Let me tell you about something.

Distractions and amusements, with a sandwich and coffee.

Mad about you, orchestrally.
•
• feel the vibe, feel the terror, feel the pain

Typography geek? If you like the geometry and mathematics of these posters, you may enjoy something more lettered. Visions of type: Type Peep Show: The Private Curves of Letters posters.

Watch the video at Numberphile about my art.

numbers.tgz

1,000,000 digits of π, φ, e and ASN.

All the artwork can be purchased from Fine Art America.

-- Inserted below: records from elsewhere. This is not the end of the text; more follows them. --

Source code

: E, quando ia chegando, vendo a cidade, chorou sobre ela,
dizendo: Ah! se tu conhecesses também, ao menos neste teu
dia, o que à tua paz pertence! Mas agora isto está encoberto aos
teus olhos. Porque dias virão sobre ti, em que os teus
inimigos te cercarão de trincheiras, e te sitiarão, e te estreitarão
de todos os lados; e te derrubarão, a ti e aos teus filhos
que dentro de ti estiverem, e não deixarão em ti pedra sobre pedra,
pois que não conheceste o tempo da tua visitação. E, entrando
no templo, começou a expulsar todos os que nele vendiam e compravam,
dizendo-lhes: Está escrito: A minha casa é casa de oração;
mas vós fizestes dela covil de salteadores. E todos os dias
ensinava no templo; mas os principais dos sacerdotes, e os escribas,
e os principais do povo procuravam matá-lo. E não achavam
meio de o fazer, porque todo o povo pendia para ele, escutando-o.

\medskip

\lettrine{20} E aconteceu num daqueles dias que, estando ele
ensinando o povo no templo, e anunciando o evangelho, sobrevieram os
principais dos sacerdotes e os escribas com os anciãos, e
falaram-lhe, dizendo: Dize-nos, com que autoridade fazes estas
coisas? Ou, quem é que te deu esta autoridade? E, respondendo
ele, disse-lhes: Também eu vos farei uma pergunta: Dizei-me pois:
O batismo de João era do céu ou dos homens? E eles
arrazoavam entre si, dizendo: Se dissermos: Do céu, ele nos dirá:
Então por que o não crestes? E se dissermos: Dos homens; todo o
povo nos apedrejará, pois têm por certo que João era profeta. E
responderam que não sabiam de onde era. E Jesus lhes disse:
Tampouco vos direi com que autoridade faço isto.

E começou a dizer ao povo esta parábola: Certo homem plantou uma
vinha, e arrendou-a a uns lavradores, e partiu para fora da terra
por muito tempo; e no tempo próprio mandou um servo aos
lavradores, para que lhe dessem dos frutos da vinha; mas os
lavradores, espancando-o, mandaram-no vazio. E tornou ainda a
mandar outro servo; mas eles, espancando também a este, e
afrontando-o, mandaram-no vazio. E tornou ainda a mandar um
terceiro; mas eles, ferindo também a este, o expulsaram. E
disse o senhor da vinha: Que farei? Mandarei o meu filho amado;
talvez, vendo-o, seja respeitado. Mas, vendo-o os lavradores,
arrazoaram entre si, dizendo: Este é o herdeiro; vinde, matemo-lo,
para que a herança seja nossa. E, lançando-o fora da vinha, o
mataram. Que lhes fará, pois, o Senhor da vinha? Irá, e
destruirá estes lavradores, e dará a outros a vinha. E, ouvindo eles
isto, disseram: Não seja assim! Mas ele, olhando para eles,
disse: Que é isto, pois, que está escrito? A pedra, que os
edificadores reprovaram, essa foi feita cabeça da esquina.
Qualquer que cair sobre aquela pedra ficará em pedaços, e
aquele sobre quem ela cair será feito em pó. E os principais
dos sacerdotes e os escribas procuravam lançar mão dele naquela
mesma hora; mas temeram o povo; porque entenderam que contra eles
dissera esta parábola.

Most of the pieces were created by myself, and some by Cristian Ilies Vasile.

Numerology is bogus, but art based on numbers has a beautiful random quality.

For other examples of numerical art, see my *i*nessiness project. Nixie clock lovers should investigate the accidental similarity number (ASN), which I render in a ASN Nixie poster.

It's fitting to use Circos to visualize the digits of π. After all, what is more round than Circos?

Cristian Ilies Vasile had the idea of representing the digits of π as a path traced by links between successive digits. Each digit is assigned a segment around the circle and a link between segment *i* and *j* corresponds to the appearance of *ij* in π. For example, the "14" in "3.14..." is drawn as a link between segment 1 and segment 4.

The position of the link on a digit's segment is associated with the position of the digit π. For example, the "14" link associated with the 2nd digit (1) and the 3rd digit (4) is drawn from position 2 on the 1 segment to position 3 on the 4 segment.

As more digits are added to the path, the image becomes a weaving mandala.

I added to Cristian's representation by showing the number of transitions between digits in a series of concentric circles placed outside the links. This summary representation counts the number of transition links within a region and addresses the question of what kind of digits appear immediately before or after a given digit in π. The approach is diagrammed below.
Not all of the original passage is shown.